Before using llama.cpp models, make sure you have installed its Python bindings via pip install llama-cpp-python in the same environment as LMQL. You also need the sentencepiece or transformers package installed, for tokenization. For GPU-enabled llama.cpp inference, you need to install the llama-cpp-python package with the appropriate build flags, as described in its README.md file.

Using llama.cpp Models

Just like Transformers models, you can load llama.cpp models either locally or via a long-lived lmql serve-model inference server.

Model Server

To start a llama.cpp model server, use the following command:

bash
lmql serve-model llama.cpp:<PATH TO WEIGHTS>.gguf

This will launch an LMTP inference endpoint on localhost:8080, which can be used in LMQL, using a corresponding lmql.model(...) object.

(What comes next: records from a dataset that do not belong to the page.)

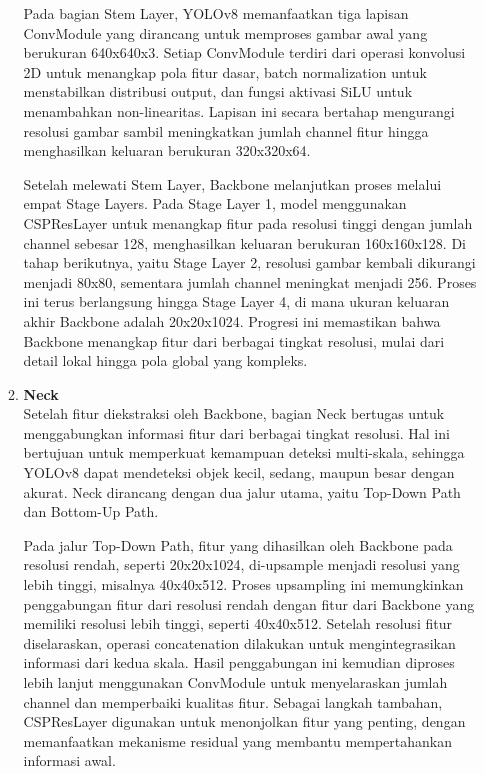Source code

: \documentclass[journal,article,submit,pdftex,moreauthors]{Definitions/mdpi}
\begin{document}
\begin{itemize}
\begin{enumerate}
    \hspace*{2em}Pada bagian Stem Layer, YOLOv8 memanfaatkan tiga lapisan ConvModule yang dirancang untuk memproses gambar awal yang berukuran 640x640x3. Setiap ConvModule terdiri dari operasi konvolusi 2D untuk menangkap pola fitur dasar, batch normalization untuk menstabilkan distribusi output, dan fungsi aktivasi SiLU untuk menambahkan non-linearitas. Lapisan ini secara bertahap mengurangi resolusi gambar sambil meningkatkan jumlah channel fitur hingga menghasilkan keluaran berukuran 320x320x64.
    
    \hspace*{2em}Setelah melewati Stem Layer, Backbone melanjutkan proses melalui empat Stage Layers. Pada Stage Layer 1, model menggunakan CSPResLayer untuk menangkap fitur pada resolusi tinggi dengan jumlah channel sebesar 128, menghasilkan keluaran berukuran 160x160x128. Di tahap berikutnya, yaitu Stage Layer 2, resolusi gambar kembali dikurangi menjadi 80x80, sementara jumlah channel meningkat menjadi 256. Proses ini terus berlangsung hingga Stage Layer 4, di mana ukuran keluaran akhir Backbone adalah 20x20x1024. Progresi ini memastikan bahwa Backbone menangkap fitur dari berbagai tingkat resolusi, mulai dari detail lokal hingga pola global yang kompleks.

    \item \textbf{Neck} \\
    \hspace*{2em}Setelah fitur diekstraksi oleh Backbone, bagian Neck bertugas untuk menggabungkan informasi fitur dari berbagai tingkat resolusi. Hal ini bertujuan untuk memperkuat kemampuan deteksi multi-skala, sehingga YOLOv8 dapat mendeteksi objek kecil, sedang, maupun besar dengan akurat. Neck dirancang dengan dua jalur utama, yaitu Top-Down Path dan Bottom-Up Path.
    
    \hspace*{2em}Pada jalur Top-Down Path, fitur yang dihasilkan oleh Backbone pada resolusi rendah, seperti 20x20x1024, di-upsample menjadi resolusi yang lebih tinggi, misalnya 40x40x512. Proses upsampling ini memungkinkan penggabungan fitur dari resolusi rendah dengan fitur dari Backbone yang memiliki resolusi lebih tinggi, seperti 40x40x512. Setelah resolusi fitur diselaraskan, operasi concatenation dilakukan untuk mengintegrasikan informasi dari kedua skala. Hasil penggabungan ini kemudian diproses lebih lanjut menggunakan ConvModule untuk menyelaraskan jumlah channel dan memperbaiki kualitas fitur. Sebagai langkah tambahan, CSPResLayer digunakan untuk menonjolkan fitur yang penting, dengan memanfaatkan mekanisme residual yang membantu mempertahankan informasi awal.
    

\end{enumerate}
\end{itemize}
\end{document}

Using the llama.cpp endpoint

To access a served llama.cpp model, you can use an lmql.model(...) object with the following client-side configuration:

lmql.model("llama.cpp:<PATH TO WEIGHTS>.gguf", tokenizer="<tokenizer>")

Model Path The client-side lmql.model(...) identifier must always match the exact server-side lmql serve-model GGUF location, even if the path does not exist on the client machine. In this context, it is merely used as a unique identifier for the model.

Tokenizer When omitting tokenizer=..., LMQL will use the transformers-based tokenizer for huggyllama/llama-7b by default. This works for Llama and Llama-based fine-tuned models, but must be adapted for others. To find a matching tokenizer for your concrete gguf file, look up the transformers equivalent entry on the HuggingFace model hub. Alternatively, you can use sentencepiece as a tokenization backend. For this, you have to specify the client-side path to a corresponding tokenizer.model file.

Running Without a Model Server

To load the llama.cpp directly as part of the Python process that executes your query program, you can use the local: prefix, followed by the path to the gguf file:

lmql.model("local:llama.cpp:<PATH TO WEIGHTS>.gguf", tokenizer="<tokenizer>")

Again, you can omit the tokenizer=... argument if you want to use the default tokenizer for huggyllama/llama-7b. If not, you have to specify a tokenizer, as described above.

Configuring the Llama(...) instance

Any parameters passed to lmql serve-model and, when running locally, to lmql.model(...) will be passed to the Llama(...) constructor.

For example, to configure the Llama(...) instance to use an n_ctx value of 1024, run:

bash
lmql serve-model llama.cpp:<PATH TO WEIGHTS>.bin --n_ctx 1024

Or, when running locally, you can use lmql.model("local:llama.cpp:<PATH TO WEIGHTS>.bin", n_ctx=1024).